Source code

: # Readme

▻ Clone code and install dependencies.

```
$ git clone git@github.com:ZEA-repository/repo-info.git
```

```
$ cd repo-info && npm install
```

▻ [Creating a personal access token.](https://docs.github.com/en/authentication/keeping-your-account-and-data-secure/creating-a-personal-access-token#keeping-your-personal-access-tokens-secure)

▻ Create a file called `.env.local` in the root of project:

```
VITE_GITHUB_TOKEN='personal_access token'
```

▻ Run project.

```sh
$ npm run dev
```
◆ ◆ ◆ ◆ ◆ ◆ ◆
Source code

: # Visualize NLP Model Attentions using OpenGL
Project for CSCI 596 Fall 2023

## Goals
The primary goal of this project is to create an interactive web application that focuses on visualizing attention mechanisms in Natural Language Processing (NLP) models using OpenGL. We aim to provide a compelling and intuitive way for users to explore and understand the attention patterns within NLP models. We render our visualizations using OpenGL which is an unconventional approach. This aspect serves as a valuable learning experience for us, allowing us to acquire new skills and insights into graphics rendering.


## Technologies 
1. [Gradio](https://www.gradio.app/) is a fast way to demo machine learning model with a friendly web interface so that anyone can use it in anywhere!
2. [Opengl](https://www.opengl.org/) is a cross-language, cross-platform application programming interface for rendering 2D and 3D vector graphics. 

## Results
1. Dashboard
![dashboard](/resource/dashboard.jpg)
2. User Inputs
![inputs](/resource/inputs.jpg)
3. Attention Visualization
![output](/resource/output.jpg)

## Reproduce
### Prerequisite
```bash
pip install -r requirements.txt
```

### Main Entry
◆ ◆ ◆ ◆ ◆ ◆ ◆
WHAT IS NEEDED → Give only the lines from the one holding "1. Dashboard" through the one holding "### Main Entry", each restated exactly as it appears above.

TASK RESPONSE →
1. Dashboard
![dashboard](/resource/dashboard.jpg)
2. User Inputs
![inputs](/resource/inputs.jpg)
3. Attention Visualization
![output](/resource/output.jpg)

## Reproduce
### Prerequisite
```bash
pip install -r requirements.txt
```

### Main Entry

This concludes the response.